SOX9 is expressed in various colon carcinoma cell lines. (a) Western blot with cell extracts from a panel of human colon carcinoma cell lines (1 μg/lane) and the nonintestinal epithelial cell line HEK293. Endogenous SOX9 protein was detected in all colon carcinoma–derived cell lines but not in HEK293. HEK293 cells, transiently transfected with SOX9, were used as a positive control. (b–d). Immunohistochemistry with sections of human colon. (b) SOX9 staining in healthy colon epithelium; (c) SOX9 staining in adenocarcinomatous colon; (d) β-catenin staining in adenocarcinomatous colon. Arrows point at cells expressing the indicated proteins. Bars: (b) 50 μm; (c and d) 80 μm.

Figure 3.

The Wnt–β-catenin–Tcf pathway is required for SOX9 expression in colon epithelial cells. (a–l) Immunofluorescence in transiently transfected LS174T colon carcinoma cells, fixed 36 h after transfection. (a–d) Hoechst nuclear staining. (e) GFP. (f) Detection of exogenous Myc-tagged ΔNTCF4 in transfected cells with an anti-Myc antibody. (g and h) GFP shows the perinuclear accumulation of the GFP–cyt-E-cadherin fusion in transfected cells. (i) Identical SOX9 staining in GFP-transfected and nontransfected cells. (j and l) SOX9 staining is absent in cells transfected with the Wnt pathway interfering constructs ΔNTCF4 and GFP–cyt-E-cadherin. (k) β-Catenin is efficiently sequestered by GFP–cyt-E-cadherin, as shown by their identical distribution in transfected cells. The type of staining is indicated on each panel. (m) Northern blot. SOX9 mRNA detection in LS174T colon carcinoma cells stably transfected with an inducible ΔNTCF4 construct.

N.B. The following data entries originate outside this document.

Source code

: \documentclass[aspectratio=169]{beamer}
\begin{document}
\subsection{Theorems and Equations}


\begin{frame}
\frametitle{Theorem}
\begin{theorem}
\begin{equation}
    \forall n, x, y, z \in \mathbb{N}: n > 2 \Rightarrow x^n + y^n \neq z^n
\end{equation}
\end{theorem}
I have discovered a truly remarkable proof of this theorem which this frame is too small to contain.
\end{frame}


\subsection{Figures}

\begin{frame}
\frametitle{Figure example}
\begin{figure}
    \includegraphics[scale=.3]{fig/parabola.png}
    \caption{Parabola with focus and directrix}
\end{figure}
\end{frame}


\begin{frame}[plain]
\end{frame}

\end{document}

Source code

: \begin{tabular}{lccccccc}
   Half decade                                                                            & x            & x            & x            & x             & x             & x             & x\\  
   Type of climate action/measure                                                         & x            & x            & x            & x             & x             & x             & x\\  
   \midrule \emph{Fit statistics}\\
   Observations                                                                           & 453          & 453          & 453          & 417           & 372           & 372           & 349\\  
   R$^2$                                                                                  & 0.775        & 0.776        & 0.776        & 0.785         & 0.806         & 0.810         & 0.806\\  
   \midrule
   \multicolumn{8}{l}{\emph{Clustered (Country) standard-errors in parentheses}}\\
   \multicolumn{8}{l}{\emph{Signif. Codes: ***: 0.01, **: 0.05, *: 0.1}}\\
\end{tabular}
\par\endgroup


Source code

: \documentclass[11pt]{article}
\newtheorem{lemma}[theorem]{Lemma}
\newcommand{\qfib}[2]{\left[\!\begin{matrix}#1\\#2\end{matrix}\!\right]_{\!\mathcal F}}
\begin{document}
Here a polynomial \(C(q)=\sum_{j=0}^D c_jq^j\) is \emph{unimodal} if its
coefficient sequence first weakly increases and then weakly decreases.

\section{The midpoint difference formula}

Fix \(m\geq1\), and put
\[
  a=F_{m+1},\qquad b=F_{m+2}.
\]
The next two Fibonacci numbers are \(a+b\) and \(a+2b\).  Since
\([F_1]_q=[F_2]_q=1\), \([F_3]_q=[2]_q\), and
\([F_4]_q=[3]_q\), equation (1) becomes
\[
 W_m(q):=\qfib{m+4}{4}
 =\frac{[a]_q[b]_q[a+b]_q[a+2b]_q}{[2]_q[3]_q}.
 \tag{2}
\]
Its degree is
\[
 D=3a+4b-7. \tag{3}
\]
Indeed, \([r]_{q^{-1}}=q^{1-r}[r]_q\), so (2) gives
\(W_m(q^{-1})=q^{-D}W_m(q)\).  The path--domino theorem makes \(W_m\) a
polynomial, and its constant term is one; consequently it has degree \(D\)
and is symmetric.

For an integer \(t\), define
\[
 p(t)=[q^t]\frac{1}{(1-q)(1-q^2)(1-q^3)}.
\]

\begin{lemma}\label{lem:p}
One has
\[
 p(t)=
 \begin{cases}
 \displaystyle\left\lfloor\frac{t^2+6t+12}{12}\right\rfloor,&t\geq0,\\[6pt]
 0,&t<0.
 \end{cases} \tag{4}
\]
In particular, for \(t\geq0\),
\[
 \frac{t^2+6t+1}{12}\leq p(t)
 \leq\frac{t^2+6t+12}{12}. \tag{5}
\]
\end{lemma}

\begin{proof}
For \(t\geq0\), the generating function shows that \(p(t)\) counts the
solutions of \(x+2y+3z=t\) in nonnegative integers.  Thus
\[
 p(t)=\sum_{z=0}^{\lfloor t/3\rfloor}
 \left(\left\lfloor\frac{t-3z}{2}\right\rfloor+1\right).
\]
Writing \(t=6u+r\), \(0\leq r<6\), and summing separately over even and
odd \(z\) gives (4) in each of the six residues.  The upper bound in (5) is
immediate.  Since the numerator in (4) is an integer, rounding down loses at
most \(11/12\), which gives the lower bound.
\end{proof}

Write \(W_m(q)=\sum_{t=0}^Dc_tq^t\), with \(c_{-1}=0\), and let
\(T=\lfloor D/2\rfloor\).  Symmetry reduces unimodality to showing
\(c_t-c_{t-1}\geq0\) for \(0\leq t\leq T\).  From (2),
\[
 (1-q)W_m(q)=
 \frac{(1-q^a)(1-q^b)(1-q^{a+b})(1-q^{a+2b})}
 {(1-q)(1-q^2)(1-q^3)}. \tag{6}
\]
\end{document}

Time of doxycyclin induction is indicated for both the control and the ΔNTCF4 expressing cell line. A GAPDH probe was used as a loading control. (n) Phosphorimager quantification of the Northern blot signals. (o) Western blot. Detection of the SOX9 protein in the ΔNTCF4 stably transfected LS174T cells with or without doxycycline induction. Bar, 15 μm.

Figure 4.

Absence of the SOX9 protein in the proliferative compartment of TCF4-deficient neonate mouse. (a and b) TCF4 heterozygous mice are healthy and fertile. The actively proliferating intervillus cells are Ki-67 positive and express abundant nuclear SOX9 protein (arrows). (c and d) In TCF4 null mice, no Ki-67 positive proliferating cells can be found in the intervillus region (arrowheads), and SOX9 expression is completely abrogated. Bar, 5 μm.

Figure 5.

SOX9 represses intestine epithelium differentiation genes. LS174T cells were transiently transfected with GFP, Flag-SOX9 fusion, Flag-SOX9 antisense, or Flag-COOH–truncated SOX9 (ΔC-Sox9) constructs, and the expression of the indicated putative target genes was monitored by RT-PCR. The primers used are listed in Table S1.

Figure 6.

SOX9 negatively regulates the promoters of the CDX2 and MUC2 genes. LS174T cells were cotransfected, in triplicate, with the indicated expression constructs (10 and 100 ng) together with CDX2-luciferase, MUC2-luciferase and SOX-luciferase reporters (500 ng) and relative luciferase activities were measured 36 h after transfection. The reporter activity in mock-transfected cells was arbitrarily set to 100. (a) CDX2 and MUC2 promoters regulation by SOX9; (b–d) SOX9-VP16 recapitulates the transcription regulation properties of the wild-type SOX9 on SOX-luciferase (b), CDX2-luciferase (c), and MUC2-luciferase constructs (d). The histograms represent mean values of triplicate experiments and SDs are shown with error bars.

Figure 7.

SOX9 represses CDX2 and MUC2 in xenograft-derived tumors. Sections from tumors resulting from xenografts of HT29-16E-SOX9 cells, stained with antibodies against the Flag tag, the CDX2 and MUC2 proteins. Antibodies used for staining are indicated. The expression of the Flag-SOX9 construct is detected uniquely in the nucleus of tumors from doxycycline-fed mice. Bar, 130 μm.